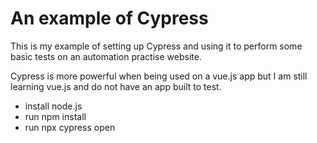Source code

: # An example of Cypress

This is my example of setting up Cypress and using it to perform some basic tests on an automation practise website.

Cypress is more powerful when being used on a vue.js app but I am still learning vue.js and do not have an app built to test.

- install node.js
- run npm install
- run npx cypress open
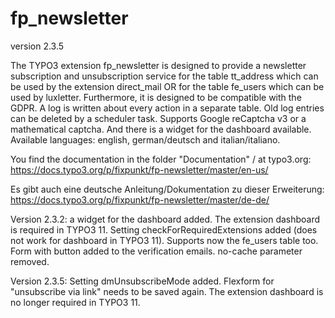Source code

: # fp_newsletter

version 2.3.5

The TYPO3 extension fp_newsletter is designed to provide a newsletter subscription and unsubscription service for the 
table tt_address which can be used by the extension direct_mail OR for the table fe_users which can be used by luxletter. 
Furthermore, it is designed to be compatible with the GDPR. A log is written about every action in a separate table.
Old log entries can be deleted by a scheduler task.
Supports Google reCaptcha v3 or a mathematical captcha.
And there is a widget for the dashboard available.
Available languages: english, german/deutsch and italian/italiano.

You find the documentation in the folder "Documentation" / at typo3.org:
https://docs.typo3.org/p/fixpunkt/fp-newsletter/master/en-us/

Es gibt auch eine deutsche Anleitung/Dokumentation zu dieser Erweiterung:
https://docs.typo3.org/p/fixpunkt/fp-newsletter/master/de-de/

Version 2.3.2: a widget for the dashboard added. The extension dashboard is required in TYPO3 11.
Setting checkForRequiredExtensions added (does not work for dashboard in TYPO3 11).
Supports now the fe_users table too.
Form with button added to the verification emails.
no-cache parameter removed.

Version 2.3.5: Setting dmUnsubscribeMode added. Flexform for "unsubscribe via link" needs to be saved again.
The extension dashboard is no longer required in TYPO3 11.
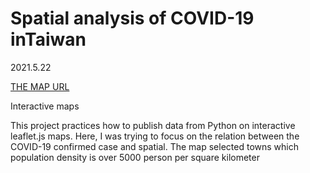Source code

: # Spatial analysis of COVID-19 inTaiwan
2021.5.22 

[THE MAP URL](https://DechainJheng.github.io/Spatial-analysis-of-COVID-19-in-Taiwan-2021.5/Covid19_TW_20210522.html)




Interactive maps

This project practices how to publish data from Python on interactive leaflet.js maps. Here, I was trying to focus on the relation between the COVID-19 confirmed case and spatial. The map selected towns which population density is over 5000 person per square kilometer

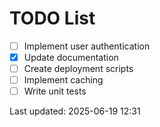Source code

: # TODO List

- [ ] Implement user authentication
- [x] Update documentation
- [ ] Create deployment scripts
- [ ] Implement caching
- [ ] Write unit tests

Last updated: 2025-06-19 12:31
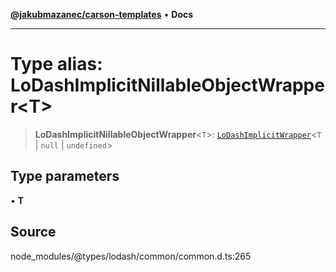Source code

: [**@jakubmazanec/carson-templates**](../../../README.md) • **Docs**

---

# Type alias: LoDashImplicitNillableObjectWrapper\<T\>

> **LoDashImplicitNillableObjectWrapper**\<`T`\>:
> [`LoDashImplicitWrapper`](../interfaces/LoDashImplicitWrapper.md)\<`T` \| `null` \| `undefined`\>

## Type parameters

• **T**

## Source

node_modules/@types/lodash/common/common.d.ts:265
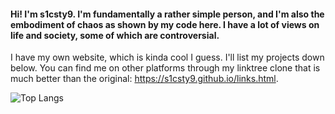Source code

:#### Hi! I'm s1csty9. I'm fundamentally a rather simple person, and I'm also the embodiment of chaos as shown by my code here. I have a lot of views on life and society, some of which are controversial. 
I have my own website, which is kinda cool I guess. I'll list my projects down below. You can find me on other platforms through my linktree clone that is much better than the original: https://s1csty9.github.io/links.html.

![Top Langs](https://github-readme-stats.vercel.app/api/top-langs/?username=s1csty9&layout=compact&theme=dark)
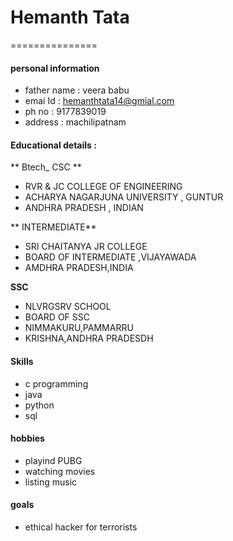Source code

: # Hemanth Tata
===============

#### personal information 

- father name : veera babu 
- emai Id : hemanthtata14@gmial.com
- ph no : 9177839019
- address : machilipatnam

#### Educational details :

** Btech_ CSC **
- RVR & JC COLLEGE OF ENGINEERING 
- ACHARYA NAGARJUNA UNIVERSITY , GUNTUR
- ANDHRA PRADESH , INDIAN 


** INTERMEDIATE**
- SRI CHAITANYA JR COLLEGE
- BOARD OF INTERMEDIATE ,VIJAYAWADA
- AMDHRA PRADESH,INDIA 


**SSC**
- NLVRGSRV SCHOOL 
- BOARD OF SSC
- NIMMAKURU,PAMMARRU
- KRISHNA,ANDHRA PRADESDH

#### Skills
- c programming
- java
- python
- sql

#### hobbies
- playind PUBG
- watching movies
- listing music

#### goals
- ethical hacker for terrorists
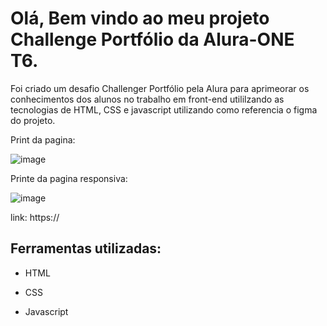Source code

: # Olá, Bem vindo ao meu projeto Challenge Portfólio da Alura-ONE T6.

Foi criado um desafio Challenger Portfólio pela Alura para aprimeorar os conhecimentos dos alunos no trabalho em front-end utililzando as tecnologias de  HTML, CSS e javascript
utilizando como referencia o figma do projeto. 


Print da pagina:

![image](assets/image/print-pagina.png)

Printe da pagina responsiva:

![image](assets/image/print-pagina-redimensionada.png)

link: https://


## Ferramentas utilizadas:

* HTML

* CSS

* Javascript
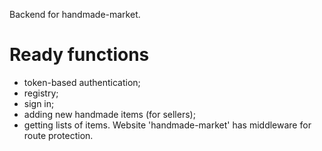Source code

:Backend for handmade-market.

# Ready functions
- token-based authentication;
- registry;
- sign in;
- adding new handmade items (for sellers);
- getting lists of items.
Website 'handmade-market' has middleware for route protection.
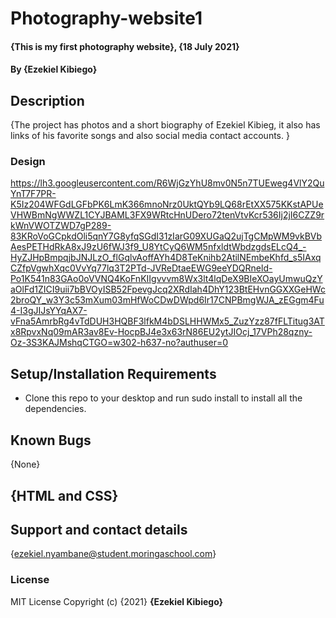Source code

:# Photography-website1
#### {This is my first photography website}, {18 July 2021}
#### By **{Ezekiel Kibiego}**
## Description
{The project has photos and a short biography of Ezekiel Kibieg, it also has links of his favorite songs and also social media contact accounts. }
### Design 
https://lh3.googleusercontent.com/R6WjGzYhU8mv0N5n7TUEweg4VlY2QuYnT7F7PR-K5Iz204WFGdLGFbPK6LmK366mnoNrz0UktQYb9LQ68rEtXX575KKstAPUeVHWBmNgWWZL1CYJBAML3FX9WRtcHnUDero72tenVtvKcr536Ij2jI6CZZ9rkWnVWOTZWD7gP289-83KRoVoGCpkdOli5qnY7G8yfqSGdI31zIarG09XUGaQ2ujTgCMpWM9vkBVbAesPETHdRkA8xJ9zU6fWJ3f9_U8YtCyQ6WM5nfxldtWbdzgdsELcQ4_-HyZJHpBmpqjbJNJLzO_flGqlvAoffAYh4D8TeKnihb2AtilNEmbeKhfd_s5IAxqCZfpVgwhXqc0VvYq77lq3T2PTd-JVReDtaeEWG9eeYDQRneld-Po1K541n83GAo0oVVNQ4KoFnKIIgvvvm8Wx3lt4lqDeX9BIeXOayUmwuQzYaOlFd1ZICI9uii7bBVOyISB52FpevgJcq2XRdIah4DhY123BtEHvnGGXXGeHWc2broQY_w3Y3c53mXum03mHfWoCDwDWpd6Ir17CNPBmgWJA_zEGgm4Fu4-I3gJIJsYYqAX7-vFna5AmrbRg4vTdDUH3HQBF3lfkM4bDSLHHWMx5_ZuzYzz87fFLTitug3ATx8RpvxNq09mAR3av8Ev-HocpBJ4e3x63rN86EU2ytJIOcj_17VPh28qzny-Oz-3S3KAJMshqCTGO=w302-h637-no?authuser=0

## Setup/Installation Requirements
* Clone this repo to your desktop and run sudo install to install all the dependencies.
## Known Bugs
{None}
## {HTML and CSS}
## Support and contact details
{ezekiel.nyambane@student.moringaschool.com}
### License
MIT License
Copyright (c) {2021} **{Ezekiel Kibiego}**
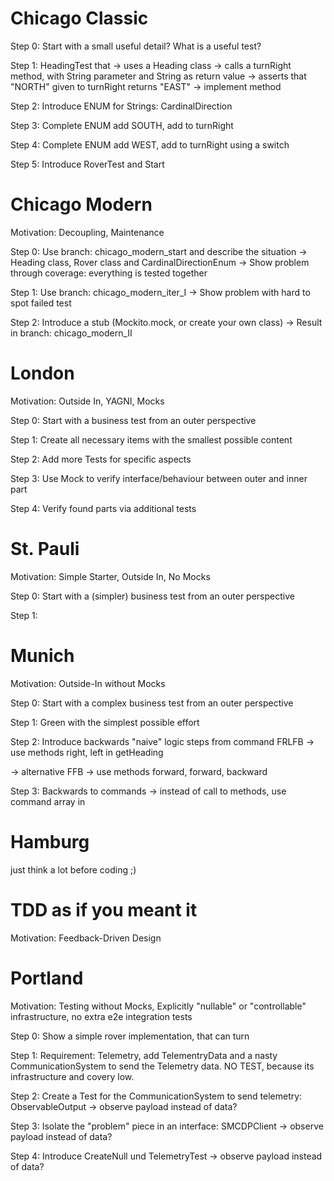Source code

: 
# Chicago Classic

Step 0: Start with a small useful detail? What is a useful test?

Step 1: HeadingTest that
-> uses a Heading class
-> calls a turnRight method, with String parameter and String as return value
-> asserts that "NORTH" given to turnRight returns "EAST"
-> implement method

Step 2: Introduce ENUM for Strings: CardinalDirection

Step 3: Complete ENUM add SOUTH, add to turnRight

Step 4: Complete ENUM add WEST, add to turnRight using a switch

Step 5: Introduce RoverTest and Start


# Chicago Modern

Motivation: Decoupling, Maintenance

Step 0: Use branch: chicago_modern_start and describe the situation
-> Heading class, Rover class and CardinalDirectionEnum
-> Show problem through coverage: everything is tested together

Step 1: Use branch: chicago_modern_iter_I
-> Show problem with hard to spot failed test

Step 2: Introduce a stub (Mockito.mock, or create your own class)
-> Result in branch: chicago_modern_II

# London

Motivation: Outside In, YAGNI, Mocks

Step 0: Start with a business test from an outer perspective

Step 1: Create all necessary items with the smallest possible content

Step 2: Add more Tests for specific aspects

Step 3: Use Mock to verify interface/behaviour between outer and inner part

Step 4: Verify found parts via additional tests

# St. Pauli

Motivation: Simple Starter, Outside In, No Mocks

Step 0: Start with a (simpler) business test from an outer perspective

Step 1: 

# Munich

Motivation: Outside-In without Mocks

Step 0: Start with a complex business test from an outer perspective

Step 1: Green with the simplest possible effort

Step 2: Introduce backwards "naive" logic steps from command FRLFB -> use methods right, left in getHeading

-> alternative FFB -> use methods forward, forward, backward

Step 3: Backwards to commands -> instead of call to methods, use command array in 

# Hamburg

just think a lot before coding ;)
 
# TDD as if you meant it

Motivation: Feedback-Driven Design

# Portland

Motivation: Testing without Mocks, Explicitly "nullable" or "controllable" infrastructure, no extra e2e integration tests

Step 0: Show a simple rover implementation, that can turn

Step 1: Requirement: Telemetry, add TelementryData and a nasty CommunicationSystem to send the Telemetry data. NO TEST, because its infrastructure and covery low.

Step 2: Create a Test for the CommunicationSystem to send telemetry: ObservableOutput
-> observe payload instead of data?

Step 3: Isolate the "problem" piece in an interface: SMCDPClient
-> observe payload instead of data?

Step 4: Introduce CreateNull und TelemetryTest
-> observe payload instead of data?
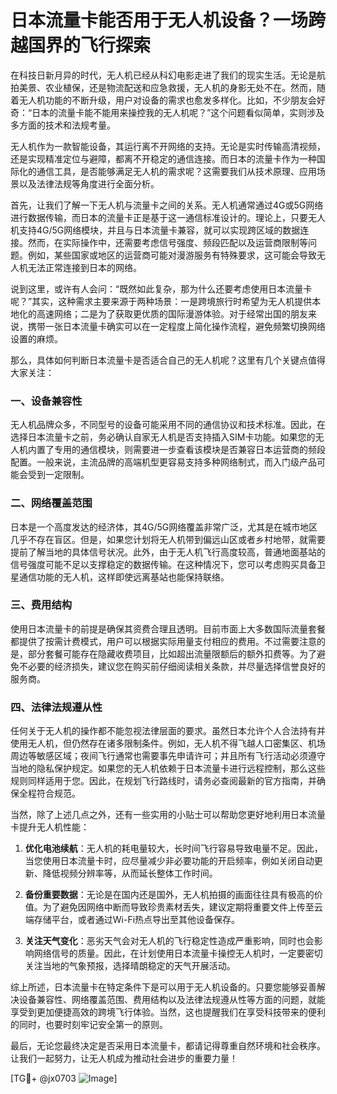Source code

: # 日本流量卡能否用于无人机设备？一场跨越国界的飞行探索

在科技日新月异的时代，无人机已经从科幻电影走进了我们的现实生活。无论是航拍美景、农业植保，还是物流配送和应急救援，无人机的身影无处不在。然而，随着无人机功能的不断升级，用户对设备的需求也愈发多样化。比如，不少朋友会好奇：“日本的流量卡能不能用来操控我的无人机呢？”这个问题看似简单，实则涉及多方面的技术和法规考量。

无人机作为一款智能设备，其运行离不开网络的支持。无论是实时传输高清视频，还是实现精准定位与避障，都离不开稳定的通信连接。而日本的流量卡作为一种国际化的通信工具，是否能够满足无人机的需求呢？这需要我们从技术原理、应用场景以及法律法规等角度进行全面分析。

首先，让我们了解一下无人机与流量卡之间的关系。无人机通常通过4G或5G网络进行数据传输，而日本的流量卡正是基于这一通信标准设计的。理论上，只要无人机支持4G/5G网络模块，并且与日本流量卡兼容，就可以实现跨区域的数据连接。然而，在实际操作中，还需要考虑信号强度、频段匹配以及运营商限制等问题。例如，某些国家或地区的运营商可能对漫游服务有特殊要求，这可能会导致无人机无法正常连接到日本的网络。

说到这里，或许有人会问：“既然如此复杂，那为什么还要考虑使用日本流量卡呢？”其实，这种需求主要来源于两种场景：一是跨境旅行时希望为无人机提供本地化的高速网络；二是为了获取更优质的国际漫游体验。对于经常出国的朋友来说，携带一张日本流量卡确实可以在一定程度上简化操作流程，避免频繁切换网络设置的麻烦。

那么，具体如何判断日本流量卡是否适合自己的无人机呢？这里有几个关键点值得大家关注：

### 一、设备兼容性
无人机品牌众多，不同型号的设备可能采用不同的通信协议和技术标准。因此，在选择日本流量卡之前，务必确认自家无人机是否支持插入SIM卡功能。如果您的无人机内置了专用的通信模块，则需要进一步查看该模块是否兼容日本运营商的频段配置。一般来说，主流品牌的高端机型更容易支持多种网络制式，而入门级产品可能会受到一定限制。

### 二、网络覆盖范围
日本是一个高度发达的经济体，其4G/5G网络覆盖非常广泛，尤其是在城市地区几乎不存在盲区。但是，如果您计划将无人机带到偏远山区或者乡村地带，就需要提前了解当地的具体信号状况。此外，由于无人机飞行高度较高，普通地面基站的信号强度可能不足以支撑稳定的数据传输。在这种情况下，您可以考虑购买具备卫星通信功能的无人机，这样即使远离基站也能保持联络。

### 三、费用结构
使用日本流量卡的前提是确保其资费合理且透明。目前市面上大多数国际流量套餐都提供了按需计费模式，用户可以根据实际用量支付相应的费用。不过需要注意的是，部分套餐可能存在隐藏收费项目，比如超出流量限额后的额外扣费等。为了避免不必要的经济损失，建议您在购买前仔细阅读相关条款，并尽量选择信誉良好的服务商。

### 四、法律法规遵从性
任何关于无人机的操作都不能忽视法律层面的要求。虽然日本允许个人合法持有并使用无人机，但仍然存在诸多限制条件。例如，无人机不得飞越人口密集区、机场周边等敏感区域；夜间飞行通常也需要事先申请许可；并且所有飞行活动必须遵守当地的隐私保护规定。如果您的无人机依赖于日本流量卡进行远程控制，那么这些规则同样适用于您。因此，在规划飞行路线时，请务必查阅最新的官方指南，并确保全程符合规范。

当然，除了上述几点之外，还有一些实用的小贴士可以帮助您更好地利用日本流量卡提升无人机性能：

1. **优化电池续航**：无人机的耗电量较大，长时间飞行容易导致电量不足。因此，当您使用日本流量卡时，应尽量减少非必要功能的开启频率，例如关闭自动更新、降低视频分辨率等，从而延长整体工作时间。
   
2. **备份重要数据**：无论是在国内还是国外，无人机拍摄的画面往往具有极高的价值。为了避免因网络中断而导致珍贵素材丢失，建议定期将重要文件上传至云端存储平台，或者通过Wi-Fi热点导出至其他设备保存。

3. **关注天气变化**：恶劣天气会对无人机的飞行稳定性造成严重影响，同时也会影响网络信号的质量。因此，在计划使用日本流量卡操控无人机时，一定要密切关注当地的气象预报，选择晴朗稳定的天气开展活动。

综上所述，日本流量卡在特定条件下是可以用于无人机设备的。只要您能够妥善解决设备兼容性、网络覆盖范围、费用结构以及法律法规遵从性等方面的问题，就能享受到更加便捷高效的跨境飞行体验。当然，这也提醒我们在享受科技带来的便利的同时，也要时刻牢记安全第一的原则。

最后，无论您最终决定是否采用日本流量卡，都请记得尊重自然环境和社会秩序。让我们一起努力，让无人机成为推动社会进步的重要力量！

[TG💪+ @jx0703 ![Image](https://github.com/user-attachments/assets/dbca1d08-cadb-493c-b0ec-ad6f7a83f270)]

::::::::::

*Task statement*: Write out, word for word, the stretch of entries that begins at the line with "Old log entries" and ends at the line with "- [x] Update documentation". Pictures do not belong in it.

*Solution to this exercise*:
Old log entries can be deleted by a scheduler task.
Supports Google reCaptcha v3 or a mathematical captcha.
And there is a widget for the dashboard available.
Available languages: english, german/deutsch and italian/italiano.

You find the documentation in the folder "Documentation" / at typo3.org:
https://docs.typo3.org/p/fixpunkt/fp-newsletter/master/en-us/

Es gibt auch eine deutsche Anleitung/Dokumentation zu dieser Erweiterung:
https://docs.typo3.org/p/fixpunkt/fp-newsletter/master/de-de/

Version 2.3.2: a widget for the dashboard added. The extension dashboard is required in TYPO3 11.
Setting checkForRequiredExtensions added (does not work for dashboard in TYPO3 11).
Supports now the fe_users table too.
Form with button added to the verification emails.
no-cache parameter removed.

Version 2.3.5: Setting dmUnsubscribeMode added. Flexform for "unsubscribe via link" needs to be saved again.
The extension dashboard is no longer required in TYPO3 11.
Source code

: # Spatial analysis of COVID-19 inTaiwan
2021.5.22 

[THE MAP URL](https://DechainJheng.github.io/Spatial-analysis-of-COVID-19-in-Taiwan-2021.5/Covid19_TW_20210522.html)




Interactive maps

This project practices how to publish data from Python on interactive leaflet.js maps. Here, I was trying to focus on the relation between the COVID-19 confirmed case and spatial. The map selected towns which population density is over 5000 person per square kilometer

Source code

: # TODO List

- [ ] Implement user authentication
- [x] Update documentation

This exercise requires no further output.